Intercollegiate Bureau of Academic Costume lists from 1927 and 1948 described Limestone College’s hood lining as gold with a (single) white chevron, but because this was a duplication of the hood lining the IBAC had already assigned Mills College between 1895 and 1902, the Bureau’s citation for Limestone was probably nothing more than a record of the college’s colors applied to a generic (unofficial) hood lining. An official assignment was likely made in the late 1940s or 1950s because lists compiled by Kevin Sheard in Academic Heraldry in America (1962) and Academic Dress and Insignia of the World (1970) described Limestone’s hood lining as “light gold” with two white chevrons. The Bureau probably used “light gold” as a way to distinguish Limestone’s hood lining from the pattern the IBAC had already assigned the College of Mount Saint Vincent in New York and Shorter College in Georgia (both gold with two white chevrons).
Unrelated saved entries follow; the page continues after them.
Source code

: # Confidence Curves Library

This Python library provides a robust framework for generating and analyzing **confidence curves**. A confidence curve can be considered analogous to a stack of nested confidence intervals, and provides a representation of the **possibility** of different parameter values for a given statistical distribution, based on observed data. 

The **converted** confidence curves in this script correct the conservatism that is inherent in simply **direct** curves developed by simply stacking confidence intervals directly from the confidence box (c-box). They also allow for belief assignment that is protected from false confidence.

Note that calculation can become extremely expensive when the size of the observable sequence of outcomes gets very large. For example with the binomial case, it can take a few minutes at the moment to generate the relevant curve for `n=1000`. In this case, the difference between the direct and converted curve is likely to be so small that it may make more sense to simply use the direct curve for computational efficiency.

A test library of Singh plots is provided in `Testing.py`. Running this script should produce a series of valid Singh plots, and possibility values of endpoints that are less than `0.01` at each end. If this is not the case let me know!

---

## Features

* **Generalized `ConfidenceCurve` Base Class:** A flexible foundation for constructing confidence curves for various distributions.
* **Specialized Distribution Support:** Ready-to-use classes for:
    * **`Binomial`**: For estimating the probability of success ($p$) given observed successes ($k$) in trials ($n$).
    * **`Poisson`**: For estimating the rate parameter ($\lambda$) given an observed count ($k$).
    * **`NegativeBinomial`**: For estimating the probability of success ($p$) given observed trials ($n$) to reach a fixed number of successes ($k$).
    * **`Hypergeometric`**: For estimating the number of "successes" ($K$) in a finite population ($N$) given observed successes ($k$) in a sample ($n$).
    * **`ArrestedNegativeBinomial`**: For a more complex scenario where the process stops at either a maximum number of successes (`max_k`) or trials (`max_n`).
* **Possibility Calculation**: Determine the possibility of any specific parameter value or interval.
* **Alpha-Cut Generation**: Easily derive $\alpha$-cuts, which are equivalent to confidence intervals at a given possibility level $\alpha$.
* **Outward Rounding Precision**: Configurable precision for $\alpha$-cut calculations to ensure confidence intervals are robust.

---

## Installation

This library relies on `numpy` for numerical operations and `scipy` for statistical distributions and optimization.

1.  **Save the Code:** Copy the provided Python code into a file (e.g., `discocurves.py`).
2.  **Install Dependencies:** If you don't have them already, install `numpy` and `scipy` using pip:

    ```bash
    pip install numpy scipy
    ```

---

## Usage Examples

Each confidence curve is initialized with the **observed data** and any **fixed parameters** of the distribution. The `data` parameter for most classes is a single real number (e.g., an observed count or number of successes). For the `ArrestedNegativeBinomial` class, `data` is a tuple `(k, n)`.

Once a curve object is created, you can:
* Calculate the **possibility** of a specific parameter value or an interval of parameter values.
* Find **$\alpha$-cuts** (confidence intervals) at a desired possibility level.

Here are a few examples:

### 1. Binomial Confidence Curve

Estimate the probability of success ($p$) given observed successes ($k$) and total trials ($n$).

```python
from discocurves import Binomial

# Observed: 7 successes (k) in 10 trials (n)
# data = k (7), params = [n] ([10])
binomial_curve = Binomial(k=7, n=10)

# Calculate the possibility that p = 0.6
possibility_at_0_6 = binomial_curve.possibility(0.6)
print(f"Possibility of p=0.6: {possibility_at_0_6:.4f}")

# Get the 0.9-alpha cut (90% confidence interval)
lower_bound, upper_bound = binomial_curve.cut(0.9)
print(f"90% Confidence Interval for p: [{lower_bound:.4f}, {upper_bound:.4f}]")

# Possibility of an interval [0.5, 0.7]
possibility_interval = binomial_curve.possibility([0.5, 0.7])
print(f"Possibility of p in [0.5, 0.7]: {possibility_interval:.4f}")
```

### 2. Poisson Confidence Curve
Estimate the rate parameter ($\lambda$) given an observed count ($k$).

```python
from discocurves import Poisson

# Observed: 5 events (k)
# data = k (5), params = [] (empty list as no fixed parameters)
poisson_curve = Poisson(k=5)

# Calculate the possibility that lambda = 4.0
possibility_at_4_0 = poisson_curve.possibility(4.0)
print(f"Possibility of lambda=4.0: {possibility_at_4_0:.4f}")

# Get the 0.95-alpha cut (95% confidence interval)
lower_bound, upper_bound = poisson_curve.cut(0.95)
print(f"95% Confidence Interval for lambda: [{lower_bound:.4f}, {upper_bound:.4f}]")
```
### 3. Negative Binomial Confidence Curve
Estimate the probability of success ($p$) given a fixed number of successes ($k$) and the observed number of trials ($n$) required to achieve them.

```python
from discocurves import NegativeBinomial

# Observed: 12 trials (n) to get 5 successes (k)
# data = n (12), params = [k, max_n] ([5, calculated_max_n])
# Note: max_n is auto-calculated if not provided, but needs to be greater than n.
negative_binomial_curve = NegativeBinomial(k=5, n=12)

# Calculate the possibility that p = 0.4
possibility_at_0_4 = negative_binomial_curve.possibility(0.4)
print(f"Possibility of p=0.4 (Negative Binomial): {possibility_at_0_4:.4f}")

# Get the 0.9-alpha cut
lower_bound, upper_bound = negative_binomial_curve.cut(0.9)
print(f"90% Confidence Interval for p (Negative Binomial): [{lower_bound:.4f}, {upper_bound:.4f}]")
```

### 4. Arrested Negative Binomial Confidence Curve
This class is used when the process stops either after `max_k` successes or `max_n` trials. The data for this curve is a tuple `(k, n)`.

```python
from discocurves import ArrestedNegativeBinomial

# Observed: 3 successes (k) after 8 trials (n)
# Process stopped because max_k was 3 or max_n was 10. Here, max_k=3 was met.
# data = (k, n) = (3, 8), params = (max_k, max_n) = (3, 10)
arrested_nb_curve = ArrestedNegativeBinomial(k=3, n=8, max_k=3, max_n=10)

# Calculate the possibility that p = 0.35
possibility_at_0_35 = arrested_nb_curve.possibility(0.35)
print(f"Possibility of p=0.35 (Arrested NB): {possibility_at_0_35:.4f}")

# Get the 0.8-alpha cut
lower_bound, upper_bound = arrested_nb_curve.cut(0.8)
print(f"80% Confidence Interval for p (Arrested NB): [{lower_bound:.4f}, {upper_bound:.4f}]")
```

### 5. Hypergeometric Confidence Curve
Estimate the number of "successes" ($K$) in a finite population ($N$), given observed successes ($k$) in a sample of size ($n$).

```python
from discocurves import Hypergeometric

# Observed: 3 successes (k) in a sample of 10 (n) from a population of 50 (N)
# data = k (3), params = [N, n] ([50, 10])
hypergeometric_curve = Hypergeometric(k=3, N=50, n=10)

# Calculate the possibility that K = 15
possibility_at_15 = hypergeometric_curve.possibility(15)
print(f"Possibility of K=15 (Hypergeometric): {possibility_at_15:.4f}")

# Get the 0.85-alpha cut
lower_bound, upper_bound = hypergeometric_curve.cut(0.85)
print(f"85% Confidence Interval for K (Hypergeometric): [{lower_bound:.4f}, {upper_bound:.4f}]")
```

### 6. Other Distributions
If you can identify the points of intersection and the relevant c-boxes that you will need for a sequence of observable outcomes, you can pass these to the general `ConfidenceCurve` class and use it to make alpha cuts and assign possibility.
But Limestone’s actual school color was a bright gold, not light gold. So the IBAC looked the other way and in a 1972 list it cited all three colleges as having a gold hood lining with two white chevrons. To avoid this confusing duplication, here Limestone’s hood lining has been modified: blue has been added to the space between the two white chevrons to create what the Bureau called a “tri-chevron”.

gold
white
blue

Limestone College students adopted gold and white as their school colors in 1899. According to Our College Colors (1949) by Henry L. Snyder, the students chose these colors because white symbolized purity and gold symbolized “true worth”. The school flower is the daisy, which has the same colors and grows all over the campus.

Gold and white began to be used with a third color of blue, and later the school colors of gold and white were replaced by gold and blue. This official substitution may have occurred in the early 1970s after the college became coeducational in the late 1960s, but exactly when and how this happened is not yet known.

Citations in the World Almanac (listed by cover date; color information is from the previous year): yellow/white (1934-1935)

The chevron was by far the most common heraldic division the Intercollegiate Bureau of Academic Costume (IBAC) employed to divide the two or three colors in an institution’s hood, but beginning in 1895 the “double chevron” was also used quite frequently. The typical width of a normal chevron was between three and four inches, but the double chevron pattern used two chevrons of about 1½ inches in width placed approximately two inches apart so that the color of the hood lining showed between them.

A painting from a 1958 Bentley & Simon brochure that has been modified to illustrate a doctoral hood lined with a tri-chevron pattern of this type.